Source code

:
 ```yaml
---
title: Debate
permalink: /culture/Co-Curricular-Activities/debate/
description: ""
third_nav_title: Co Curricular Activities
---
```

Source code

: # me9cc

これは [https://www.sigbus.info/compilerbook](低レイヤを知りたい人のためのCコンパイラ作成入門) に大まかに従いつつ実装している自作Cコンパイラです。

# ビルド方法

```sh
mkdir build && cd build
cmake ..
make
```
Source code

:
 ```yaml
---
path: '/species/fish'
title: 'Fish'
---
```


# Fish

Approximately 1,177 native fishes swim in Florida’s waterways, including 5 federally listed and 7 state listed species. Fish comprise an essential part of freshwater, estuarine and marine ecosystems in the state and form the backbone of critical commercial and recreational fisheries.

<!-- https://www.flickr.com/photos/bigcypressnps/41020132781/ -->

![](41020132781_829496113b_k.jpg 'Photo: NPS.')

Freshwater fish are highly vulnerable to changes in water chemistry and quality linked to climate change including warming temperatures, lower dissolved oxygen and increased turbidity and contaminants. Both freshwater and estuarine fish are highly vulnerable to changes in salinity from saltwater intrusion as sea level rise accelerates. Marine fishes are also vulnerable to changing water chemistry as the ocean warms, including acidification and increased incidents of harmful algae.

□ □ □

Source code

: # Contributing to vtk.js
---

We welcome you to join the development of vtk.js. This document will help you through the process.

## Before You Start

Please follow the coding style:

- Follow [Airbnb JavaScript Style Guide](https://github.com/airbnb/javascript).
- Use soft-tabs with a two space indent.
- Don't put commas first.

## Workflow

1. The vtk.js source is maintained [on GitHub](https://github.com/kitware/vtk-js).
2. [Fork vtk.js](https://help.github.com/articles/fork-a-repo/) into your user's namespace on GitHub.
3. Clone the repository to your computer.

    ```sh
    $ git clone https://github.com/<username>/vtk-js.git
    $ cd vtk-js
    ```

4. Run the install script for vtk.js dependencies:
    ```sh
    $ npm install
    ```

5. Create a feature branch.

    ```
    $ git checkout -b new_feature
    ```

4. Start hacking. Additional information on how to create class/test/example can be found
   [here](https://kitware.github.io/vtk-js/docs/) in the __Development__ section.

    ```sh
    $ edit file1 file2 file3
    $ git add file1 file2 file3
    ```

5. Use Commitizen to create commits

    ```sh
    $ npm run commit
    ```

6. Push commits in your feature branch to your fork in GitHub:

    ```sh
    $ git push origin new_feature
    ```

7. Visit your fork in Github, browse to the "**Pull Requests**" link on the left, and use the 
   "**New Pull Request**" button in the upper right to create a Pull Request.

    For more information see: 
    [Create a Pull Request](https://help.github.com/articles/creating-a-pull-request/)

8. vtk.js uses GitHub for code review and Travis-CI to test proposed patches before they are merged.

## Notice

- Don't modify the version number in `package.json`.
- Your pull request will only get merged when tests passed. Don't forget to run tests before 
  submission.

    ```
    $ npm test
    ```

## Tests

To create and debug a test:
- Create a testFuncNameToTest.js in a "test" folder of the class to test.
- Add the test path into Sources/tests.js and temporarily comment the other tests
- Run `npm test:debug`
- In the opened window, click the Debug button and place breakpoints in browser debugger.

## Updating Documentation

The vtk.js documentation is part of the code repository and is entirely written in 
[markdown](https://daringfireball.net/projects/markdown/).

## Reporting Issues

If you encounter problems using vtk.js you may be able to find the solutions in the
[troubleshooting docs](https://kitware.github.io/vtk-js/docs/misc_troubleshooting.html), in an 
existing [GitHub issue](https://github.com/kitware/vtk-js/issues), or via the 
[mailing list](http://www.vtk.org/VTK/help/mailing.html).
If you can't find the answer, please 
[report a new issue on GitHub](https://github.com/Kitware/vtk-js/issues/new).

□ □ □

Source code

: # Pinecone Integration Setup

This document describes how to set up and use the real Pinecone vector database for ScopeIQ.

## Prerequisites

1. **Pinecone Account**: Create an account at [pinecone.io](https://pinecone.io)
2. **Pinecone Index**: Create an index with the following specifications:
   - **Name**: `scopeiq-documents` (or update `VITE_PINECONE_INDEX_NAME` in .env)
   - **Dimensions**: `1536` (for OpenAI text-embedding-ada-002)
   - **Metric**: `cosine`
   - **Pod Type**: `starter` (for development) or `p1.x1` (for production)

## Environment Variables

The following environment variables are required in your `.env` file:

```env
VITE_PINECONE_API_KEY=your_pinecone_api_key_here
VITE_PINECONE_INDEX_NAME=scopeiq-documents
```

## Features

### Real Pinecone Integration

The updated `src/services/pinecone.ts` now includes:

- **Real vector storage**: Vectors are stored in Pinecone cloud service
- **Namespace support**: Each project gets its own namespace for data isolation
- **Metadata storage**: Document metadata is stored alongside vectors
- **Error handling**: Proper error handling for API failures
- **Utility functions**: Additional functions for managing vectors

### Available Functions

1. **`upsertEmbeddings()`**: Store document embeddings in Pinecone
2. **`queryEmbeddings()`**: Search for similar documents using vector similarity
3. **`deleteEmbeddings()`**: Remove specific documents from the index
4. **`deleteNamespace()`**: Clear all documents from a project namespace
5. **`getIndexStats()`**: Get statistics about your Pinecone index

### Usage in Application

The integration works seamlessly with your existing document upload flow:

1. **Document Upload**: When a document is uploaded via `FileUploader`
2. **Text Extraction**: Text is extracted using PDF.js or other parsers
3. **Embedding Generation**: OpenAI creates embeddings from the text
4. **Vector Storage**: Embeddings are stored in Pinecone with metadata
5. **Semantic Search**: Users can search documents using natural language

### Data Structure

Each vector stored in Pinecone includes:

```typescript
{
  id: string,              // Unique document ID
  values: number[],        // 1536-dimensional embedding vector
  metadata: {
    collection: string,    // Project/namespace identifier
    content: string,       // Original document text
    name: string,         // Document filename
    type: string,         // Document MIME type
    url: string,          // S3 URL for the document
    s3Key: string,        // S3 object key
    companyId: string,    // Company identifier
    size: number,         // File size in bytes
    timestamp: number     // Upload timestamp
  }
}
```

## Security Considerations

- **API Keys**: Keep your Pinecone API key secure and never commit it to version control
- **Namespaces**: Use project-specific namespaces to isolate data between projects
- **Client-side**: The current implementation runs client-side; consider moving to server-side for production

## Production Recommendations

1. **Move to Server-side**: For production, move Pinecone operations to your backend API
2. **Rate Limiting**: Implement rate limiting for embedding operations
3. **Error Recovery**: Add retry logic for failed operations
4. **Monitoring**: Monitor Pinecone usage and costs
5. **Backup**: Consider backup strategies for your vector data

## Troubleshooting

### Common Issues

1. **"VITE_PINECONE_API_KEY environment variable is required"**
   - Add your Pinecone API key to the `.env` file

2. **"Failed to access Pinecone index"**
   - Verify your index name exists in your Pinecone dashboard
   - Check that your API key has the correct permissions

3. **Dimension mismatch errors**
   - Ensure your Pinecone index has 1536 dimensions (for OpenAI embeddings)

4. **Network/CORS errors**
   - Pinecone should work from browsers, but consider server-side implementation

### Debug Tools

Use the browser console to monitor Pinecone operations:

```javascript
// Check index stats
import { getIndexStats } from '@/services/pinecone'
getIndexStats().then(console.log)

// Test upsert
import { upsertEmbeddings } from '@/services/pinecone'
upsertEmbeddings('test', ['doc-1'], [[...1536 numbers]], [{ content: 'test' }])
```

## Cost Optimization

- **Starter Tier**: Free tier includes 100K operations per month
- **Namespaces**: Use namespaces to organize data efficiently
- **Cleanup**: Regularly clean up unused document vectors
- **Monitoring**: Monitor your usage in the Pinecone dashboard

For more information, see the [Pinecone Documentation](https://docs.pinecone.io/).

□ □ □

→ Activity
There is a line with "- **Error handling**: Proper" and a line with "2. **Text Extraction**: Text" above. Copy exactly those two lines and all lines between them, with nothing else.

→ Result of this exercise
- **Error handling**: Proper error handling for API failures
- **Utility functions**: Additional functions for managing vectors

### Available Functions

1. **`upsertEmbeddings()`**: Store document embeddings in Pinecone
2. **`queryEmbeddings()`**: Search for similar documents using vector similarity
3. **`deleteEmbeddings()`**: Remove specific documents from the index
4. **`deleteNamespace()`**: Clear all documents from a project namespace
5. **`getIndexStats()`**: Get statistics about your Pinecone index

### Usage in Application

The integration works seamlessly with your existing document upload flow:

1. **Document Upload**: When a document is uploaded via `FileUploader`
2. **Text Extraction**: Text is extracted using PDF.js or other parsers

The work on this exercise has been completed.